Basement Research: Impromptus and Other Short Works
WhyPlayJazz

Spearheaded by composer Gebhard Ullmann, Basement Research celebrates twenty-five years of existence with an album fusing contemporary jazz and classical composition methodologies. Yet while the idioms do blend on the band's eighth album, Impromptus and Other Short Works often plays like an homage to the brand of fiery jazz associated with Albert Ayler, Archie Shepp, and others. Stated otherwise, Ullmann and company do integrate things such as quarter-tone improvisations and twelve-tone rows into these eleven performances (six if you count the multi-part impromptu suite as one), but the results hardly feel like rote academic exercises. The temperature never cools on the set, with a primary reason the players involved: the leader on tenor sax and bass clarinet, trombonist Steve Swell, baritone saxist Julian Argüelles, double bassist Pascal Niggenkemper, and drummer Gerald Cleaver.

The aptly titled “Gospel” opens the album with four minutes of hymn-flavoured testifying, Swell leading the bluesy charge with plunger-enhanced wail and Argüelles following with his own unrestrained outpourings. The rather Ornette-ish “29 Shoes” catches the ear with its chugging, stop-start attack; “Kleine Figuren,” on the other hand, serves up a heartfelt blues that in its relaxed flow calls to mind the way Lester Bowie and his fellow Art Ensemble of Chicago members also dug into a ballad. Ullmann's no slouch in the playing department, as shown by his freewheeling tenor on “Impromptu #1” and his registers-spanning bass clarinet solo on “Almost Twenty-Eight.” Swell's an arresting presence, too, the trombonist working all manner of inspired growls, splutter, and splat into his playing; see, for example, his bravura turn on “Lines - Impromptu #2” and his swinging contribution to “For Jim - Impromptu #6.”

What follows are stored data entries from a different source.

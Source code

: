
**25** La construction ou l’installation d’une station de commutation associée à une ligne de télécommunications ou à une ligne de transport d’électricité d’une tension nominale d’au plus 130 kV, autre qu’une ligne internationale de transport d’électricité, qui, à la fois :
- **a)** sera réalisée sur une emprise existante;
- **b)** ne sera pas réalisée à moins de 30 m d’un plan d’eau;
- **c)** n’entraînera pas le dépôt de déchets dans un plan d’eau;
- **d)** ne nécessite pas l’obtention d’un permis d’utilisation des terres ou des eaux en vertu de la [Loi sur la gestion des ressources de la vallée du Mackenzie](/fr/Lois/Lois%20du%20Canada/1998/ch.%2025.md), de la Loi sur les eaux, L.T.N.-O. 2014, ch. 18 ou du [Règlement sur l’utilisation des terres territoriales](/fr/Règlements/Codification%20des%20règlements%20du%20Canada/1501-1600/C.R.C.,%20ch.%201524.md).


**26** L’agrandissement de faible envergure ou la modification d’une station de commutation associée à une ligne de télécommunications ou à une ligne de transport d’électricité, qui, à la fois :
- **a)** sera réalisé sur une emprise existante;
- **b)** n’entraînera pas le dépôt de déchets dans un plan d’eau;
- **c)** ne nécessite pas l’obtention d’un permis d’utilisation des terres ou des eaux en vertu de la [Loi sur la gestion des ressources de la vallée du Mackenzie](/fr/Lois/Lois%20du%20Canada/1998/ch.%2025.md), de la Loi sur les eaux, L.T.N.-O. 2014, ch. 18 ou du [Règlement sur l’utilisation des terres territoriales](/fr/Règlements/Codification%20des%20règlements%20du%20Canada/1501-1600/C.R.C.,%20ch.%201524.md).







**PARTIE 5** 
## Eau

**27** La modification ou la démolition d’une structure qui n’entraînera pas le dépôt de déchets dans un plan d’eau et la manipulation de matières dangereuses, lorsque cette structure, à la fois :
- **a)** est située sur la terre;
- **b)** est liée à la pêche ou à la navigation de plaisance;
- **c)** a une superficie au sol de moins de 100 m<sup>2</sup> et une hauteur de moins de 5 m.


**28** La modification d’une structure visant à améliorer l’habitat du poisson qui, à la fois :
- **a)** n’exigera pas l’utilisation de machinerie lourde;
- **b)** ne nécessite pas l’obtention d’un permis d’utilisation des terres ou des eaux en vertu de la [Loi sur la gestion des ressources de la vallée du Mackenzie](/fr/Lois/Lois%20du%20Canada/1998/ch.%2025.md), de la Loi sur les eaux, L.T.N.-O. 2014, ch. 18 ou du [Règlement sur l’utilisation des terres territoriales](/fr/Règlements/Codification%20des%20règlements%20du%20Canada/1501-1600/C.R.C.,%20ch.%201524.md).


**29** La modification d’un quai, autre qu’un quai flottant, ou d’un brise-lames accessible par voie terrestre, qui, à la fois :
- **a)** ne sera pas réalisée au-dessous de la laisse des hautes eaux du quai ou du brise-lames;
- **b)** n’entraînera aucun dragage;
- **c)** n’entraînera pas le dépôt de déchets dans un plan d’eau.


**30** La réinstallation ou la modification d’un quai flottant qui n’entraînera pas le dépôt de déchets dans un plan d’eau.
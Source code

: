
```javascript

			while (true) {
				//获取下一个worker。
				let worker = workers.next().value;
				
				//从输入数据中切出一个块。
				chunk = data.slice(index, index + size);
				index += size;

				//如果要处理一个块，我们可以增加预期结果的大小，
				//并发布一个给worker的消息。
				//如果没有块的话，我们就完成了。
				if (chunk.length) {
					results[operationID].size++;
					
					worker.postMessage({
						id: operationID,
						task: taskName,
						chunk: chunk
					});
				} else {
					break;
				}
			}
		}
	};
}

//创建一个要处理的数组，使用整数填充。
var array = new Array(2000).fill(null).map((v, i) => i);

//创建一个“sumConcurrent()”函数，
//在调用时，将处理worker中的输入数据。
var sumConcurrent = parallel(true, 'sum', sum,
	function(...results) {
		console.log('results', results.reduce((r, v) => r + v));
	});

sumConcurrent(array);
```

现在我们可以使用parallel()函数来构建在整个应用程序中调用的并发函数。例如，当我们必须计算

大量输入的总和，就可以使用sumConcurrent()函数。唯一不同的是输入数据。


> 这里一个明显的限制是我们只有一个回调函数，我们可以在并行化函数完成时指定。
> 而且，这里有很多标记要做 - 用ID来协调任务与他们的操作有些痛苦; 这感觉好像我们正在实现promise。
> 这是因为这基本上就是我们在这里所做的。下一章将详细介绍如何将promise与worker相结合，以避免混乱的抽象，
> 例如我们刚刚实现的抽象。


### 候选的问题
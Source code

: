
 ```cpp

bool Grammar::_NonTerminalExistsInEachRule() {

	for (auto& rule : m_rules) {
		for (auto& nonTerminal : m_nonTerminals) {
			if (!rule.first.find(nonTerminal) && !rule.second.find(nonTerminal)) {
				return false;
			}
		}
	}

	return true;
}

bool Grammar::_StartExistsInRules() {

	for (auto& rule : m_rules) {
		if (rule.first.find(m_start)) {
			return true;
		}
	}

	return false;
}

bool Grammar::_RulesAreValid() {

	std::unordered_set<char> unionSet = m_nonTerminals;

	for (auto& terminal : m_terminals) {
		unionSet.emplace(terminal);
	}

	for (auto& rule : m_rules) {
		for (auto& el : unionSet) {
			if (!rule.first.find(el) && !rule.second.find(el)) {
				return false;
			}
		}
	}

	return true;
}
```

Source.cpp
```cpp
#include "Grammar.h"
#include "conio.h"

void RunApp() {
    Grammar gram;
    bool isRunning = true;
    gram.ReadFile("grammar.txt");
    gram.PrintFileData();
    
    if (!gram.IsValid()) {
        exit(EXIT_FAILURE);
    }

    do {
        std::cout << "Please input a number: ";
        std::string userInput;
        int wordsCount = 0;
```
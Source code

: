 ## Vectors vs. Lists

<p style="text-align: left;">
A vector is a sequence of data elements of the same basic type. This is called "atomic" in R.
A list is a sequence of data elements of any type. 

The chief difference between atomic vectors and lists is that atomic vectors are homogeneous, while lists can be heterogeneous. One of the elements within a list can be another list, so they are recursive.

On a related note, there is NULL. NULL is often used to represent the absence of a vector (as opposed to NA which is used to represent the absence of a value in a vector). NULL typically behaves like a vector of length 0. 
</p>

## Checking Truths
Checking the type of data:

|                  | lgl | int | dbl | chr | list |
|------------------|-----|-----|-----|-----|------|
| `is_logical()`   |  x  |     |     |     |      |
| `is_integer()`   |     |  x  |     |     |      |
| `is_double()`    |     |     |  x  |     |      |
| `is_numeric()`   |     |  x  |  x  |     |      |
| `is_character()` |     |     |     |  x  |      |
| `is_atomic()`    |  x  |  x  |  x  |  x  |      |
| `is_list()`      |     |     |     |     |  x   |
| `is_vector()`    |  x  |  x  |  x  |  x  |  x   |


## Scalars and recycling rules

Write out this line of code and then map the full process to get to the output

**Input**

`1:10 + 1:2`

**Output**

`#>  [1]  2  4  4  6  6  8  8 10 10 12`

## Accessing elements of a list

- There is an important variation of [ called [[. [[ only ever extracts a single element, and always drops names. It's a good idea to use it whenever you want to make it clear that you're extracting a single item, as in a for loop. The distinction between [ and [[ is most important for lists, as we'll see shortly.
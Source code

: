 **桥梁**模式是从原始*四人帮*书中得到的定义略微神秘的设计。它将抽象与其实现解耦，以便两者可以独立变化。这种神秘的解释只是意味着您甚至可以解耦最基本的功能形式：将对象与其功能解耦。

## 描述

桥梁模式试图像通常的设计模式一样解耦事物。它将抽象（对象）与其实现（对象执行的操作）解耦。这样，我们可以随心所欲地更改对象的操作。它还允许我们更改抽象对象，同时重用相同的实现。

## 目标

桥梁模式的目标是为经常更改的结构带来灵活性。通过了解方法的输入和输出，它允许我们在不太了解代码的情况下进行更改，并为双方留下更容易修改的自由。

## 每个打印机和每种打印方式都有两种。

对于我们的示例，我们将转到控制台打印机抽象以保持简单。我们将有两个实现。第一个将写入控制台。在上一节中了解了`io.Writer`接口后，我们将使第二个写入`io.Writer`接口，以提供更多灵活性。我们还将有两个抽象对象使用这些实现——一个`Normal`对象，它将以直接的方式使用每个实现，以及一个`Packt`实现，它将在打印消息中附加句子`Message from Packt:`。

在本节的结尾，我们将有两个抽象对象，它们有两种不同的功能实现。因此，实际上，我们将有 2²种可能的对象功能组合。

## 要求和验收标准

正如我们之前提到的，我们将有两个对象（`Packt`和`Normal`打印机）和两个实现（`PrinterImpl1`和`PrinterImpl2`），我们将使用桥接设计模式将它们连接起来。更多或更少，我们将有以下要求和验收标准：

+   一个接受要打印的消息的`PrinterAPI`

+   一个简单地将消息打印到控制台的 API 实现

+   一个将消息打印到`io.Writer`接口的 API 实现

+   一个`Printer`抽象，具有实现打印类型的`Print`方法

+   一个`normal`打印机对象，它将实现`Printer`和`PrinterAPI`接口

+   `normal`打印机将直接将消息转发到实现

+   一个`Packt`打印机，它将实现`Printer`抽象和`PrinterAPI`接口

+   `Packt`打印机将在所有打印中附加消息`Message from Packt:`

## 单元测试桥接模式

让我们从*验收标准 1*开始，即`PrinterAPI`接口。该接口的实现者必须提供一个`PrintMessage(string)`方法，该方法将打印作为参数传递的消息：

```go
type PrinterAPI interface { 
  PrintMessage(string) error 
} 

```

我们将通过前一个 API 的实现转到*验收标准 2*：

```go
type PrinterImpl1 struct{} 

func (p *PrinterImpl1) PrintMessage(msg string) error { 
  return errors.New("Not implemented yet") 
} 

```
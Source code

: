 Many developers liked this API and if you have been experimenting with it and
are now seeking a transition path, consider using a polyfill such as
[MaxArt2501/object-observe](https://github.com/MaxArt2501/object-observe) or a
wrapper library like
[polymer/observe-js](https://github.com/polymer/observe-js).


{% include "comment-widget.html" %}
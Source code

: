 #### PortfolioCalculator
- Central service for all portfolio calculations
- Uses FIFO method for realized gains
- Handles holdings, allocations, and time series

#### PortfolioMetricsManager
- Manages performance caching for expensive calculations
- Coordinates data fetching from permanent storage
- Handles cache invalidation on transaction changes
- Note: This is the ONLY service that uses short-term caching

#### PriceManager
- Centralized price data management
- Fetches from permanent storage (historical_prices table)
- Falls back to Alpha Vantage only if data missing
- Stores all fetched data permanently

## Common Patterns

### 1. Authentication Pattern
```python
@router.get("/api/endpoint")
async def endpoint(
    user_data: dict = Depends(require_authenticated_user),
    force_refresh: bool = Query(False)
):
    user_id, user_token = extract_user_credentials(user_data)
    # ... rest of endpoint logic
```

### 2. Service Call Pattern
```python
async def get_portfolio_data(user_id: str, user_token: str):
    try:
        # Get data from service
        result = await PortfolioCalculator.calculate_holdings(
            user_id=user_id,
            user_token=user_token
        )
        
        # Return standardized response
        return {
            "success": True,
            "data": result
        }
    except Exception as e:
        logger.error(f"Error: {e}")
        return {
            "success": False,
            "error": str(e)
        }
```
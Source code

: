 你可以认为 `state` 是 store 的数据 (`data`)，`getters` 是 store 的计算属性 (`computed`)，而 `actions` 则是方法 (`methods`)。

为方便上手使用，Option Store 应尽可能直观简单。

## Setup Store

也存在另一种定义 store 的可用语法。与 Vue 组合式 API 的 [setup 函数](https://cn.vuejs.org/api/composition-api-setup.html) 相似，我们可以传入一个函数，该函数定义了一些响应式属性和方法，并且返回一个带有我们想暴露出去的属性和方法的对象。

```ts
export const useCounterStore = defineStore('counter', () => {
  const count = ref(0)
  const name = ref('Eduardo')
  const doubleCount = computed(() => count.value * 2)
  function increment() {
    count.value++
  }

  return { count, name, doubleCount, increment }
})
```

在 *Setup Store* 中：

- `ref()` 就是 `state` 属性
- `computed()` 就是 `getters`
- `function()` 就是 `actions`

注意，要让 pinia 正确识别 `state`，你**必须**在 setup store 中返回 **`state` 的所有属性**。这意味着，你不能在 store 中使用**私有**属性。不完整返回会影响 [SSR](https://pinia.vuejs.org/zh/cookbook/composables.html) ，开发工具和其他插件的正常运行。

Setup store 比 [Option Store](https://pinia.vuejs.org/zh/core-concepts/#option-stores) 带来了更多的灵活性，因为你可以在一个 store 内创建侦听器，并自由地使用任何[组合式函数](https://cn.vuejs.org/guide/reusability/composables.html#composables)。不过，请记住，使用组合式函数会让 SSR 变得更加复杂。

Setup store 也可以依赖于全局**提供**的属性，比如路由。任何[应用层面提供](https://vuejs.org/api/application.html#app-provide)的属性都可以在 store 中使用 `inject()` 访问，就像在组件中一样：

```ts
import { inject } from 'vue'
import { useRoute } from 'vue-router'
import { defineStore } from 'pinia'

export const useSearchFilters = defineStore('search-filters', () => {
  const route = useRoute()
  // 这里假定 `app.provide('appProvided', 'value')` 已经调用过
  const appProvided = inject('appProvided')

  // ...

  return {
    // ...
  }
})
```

Though, as mentioned, a suite is present, its six parts are dispersed and presented out of sequence, and consequently the pieces register more as stand-alones than as a cumulative entity. A structural approach is discernible in some of the improvisations, with an initial section featuring one or two players organically blossoming into a full band performance. That's not always the case, however: unison melodies are voiced from the outset of “Sticks - Impromptu #4,” with breaks granting Cleaver multiple moments in the spotlight. It's worth noting that the distance between the impromptus and the presumably more formally scripted pieces is smaller than one might expect, whatever differences between them downplayed when the latter feel spontaneous and free.

The musicians Ullmann's assembled do a remarkable job making his material sound fresh and supporting one another. Recorded on April 23, 2018 at Berlin's Low Swing Studios and issued on WhyPlayJazz (in CD and download formats), the album flatters Ullmann and the label in equal measure. That he was awarded the City of Berlin's 2017 Jazz Prize is easy to understand, given the calibre of material presented.